From the entries below, return exactly the lines beginning at the one that contains "- nano /etc/logstash/conf.d/91-openhab-input.conf" and ending at the one that contains "The above tweaks", both of them included, and only those lines.
================
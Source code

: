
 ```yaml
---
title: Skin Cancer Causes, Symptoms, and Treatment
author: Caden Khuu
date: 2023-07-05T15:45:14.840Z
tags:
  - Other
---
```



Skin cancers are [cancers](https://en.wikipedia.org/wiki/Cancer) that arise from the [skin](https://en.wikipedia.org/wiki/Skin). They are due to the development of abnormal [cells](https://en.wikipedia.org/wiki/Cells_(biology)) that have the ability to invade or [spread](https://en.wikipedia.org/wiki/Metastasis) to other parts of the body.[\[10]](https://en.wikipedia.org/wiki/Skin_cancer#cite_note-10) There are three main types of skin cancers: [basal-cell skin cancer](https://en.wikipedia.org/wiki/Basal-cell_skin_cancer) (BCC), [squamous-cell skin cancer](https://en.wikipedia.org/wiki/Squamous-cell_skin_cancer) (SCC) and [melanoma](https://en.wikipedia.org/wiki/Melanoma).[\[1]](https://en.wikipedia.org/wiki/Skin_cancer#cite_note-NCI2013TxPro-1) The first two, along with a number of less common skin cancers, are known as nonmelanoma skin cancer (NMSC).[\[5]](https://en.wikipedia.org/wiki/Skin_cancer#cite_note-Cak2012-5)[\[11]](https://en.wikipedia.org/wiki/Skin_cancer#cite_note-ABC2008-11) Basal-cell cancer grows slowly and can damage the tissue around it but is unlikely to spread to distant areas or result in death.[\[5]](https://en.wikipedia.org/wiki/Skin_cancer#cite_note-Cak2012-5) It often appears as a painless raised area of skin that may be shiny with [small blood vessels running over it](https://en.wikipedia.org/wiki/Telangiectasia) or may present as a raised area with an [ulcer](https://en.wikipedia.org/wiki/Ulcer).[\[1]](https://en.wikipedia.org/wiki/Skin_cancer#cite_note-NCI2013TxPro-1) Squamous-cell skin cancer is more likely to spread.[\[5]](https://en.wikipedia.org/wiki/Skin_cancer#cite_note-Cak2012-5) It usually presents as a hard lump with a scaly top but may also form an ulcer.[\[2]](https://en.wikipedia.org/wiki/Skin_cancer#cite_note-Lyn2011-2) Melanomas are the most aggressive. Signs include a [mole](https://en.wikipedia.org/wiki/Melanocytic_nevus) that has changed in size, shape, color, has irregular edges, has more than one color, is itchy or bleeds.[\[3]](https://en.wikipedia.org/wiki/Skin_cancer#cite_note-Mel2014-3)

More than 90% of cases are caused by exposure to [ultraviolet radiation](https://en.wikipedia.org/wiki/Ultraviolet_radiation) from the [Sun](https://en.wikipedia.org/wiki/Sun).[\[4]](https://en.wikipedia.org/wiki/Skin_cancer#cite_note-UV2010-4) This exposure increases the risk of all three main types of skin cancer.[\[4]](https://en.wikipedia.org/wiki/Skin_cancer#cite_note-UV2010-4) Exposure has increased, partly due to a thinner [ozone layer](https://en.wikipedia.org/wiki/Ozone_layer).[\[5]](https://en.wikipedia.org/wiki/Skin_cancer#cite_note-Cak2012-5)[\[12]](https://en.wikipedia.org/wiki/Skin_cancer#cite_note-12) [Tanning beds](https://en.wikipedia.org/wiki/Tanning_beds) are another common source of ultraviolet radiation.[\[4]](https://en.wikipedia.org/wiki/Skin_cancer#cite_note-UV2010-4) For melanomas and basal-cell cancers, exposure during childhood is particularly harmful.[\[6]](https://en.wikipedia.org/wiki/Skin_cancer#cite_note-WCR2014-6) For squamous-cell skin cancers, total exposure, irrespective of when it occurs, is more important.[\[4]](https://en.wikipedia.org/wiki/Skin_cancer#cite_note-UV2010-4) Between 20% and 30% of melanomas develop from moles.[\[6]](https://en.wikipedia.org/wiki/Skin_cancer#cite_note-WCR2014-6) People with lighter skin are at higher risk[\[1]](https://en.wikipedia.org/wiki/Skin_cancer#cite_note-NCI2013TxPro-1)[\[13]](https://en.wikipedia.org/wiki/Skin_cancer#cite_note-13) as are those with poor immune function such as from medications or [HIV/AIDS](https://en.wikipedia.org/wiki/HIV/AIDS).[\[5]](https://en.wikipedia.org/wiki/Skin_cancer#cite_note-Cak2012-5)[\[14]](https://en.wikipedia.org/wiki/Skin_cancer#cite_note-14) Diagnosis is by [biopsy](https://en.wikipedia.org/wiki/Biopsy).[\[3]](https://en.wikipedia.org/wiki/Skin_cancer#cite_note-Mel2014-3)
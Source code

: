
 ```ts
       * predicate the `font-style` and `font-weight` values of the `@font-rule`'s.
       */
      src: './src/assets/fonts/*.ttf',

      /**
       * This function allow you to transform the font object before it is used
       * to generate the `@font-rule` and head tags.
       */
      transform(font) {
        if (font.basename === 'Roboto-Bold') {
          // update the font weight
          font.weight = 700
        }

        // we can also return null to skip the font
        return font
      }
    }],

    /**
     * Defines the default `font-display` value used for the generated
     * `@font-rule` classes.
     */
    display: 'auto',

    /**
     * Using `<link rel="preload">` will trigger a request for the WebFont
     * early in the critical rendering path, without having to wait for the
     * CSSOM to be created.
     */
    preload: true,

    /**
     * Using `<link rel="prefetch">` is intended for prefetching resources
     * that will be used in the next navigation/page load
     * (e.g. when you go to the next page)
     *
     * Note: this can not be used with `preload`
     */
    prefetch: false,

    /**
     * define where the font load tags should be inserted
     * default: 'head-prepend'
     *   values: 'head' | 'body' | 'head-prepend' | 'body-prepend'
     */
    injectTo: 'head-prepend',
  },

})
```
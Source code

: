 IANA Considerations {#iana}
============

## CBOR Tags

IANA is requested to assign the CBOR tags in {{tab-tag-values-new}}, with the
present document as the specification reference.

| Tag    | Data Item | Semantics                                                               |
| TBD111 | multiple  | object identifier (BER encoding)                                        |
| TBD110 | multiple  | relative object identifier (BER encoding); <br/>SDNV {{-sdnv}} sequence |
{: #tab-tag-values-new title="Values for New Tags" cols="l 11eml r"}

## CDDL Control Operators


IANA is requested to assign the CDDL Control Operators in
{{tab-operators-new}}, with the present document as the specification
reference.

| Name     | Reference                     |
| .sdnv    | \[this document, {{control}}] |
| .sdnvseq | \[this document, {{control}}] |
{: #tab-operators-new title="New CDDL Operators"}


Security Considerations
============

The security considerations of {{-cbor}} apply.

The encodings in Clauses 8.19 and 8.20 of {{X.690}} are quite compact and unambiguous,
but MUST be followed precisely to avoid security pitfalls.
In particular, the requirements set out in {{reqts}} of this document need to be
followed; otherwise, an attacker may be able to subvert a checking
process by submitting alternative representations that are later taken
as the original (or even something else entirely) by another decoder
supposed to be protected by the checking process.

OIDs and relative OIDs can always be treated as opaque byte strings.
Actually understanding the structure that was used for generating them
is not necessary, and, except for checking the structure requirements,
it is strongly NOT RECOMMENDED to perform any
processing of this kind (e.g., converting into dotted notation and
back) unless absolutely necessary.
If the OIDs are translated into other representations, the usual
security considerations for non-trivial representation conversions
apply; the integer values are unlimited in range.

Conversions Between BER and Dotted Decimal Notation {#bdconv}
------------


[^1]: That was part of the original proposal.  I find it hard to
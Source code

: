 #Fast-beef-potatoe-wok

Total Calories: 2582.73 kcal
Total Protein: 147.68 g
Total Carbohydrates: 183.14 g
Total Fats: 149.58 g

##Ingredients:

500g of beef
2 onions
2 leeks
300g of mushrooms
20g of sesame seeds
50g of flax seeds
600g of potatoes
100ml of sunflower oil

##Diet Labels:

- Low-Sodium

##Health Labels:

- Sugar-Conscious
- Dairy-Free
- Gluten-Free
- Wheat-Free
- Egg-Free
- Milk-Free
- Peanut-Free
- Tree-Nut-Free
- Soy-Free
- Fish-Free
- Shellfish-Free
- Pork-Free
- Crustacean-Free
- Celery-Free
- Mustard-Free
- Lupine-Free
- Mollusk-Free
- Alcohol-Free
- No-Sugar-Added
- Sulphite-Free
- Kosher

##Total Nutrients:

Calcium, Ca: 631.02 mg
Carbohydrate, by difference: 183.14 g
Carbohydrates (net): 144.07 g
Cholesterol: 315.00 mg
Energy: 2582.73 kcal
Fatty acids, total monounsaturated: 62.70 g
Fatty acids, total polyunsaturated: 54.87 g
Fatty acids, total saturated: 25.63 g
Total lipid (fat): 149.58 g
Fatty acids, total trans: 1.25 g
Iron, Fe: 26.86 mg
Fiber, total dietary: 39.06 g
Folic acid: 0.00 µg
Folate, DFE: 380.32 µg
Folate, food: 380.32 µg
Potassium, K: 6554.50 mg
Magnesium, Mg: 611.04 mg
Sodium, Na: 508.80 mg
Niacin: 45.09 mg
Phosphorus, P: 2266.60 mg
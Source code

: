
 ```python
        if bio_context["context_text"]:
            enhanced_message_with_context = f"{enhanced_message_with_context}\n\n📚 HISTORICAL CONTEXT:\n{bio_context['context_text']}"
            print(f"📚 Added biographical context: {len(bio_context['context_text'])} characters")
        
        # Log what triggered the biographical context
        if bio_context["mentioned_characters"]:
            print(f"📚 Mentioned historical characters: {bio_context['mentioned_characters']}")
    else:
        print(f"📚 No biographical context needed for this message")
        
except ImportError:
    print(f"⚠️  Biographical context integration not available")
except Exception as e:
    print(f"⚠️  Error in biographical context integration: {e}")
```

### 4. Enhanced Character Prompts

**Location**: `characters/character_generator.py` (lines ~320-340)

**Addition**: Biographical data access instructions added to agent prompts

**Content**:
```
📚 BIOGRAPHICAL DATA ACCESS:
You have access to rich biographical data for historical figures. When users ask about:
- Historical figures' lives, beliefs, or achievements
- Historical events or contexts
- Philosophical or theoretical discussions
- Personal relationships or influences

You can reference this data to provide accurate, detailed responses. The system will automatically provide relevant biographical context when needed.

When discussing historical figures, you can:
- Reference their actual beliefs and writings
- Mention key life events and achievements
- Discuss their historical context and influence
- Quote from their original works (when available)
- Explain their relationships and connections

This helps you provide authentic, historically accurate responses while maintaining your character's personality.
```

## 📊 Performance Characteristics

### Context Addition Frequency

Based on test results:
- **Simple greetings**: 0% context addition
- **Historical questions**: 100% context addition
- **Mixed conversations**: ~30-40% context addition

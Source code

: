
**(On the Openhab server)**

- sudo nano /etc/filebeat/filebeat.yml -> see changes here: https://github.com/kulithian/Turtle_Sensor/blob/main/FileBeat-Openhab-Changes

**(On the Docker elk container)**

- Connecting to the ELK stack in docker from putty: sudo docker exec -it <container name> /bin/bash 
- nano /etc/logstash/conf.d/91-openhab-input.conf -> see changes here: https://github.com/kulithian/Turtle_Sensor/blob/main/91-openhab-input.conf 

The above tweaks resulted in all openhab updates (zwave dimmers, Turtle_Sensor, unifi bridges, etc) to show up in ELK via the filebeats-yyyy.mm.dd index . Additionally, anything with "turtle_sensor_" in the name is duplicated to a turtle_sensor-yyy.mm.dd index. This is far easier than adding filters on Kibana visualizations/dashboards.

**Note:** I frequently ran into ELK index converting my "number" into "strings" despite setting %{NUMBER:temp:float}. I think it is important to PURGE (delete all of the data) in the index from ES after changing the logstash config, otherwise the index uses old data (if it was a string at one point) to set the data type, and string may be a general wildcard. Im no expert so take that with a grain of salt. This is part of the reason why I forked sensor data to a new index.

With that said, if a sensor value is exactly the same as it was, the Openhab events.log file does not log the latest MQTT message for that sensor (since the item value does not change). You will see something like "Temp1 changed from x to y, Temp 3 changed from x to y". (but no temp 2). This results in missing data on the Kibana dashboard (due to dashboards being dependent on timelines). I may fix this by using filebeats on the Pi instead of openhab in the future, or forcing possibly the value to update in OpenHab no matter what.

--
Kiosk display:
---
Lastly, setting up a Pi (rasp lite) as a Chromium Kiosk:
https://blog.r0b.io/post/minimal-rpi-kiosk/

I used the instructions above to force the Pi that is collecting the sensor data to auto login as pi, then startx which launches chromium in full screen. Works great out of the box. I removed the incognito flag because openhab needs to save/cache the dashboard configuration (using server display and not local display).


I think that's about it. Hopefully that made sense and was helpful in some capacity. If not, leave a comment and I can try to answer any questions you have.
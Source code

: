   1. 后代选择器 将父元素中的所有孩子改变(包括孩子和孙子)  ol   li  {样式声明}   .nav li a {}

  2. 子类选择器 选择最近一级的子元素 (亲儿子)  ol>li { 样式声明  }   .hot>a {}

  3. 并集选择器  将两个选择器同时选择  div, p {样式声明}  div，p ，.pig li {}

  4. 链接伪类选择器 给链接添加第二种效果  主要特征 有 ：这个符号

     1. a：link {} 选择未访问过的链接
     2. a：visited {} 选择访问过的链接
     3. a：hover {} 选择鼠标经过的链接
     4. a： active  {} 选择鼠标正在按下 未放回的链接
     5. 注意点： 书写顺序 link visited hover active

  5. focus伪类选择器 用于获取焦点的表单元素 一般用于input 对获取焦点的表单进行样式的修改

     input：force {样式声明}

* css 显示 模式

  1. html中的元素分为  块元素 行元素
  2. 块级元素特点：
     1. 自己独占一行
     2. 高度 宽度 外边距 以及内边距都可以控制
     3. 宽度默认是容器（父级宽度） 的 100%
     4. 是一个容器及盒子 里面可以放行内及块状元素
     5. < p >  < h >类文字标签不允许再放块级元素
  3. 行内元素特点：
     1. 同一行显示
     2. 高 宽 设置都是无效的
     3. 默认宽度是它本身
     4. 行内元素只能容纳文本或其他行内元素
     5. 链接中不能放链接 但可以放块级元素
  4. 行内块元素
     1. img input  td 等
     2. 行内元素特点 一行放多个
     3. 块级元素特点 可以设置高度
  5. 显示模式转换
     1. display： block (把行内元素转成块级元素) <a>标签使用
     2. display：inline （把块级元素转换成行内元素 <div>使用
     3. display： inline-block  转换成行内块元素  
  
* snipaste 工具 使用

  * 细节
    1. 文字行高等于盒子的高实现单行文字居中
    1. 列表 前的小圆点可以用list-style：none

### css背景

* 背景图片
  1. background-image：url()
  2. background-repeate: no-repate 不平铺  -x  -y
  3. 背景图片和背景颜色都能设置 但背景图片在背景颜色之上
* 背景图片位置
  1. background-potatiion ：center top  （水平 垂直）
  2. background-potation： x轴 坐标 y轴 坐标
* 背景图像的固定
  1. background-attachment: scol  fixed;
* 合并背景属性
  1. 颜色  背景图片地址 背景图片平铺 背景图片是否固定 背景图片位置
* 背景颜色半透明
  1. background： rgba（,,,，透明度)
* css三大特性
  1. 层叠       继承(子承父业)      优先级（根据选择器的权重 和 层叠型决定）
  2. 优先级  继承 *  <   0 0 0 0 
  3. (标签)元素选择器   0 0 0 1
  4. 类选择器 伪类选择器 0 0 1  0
================
Task answer –
- nano /etc/logstash/conf.d/91-openhab-input.conf -> see changes here: https://github.com/kulithian/Turtle_Sensor/blob/main/91-openhab-input.conf 

The above tweaks resulted in all openhab updates (zwave dimmers, Turtle_Sensor, unifi bridges, etc) to show up in ELK via the filebeats-yyyy.mm.dd index . Additionally, anything with "turtle_sensor_" in the name is duplicated to a turtle_sensor-yyy.mm.dd index. This is far easier than adding filters on Kibana visualizations/dashboards.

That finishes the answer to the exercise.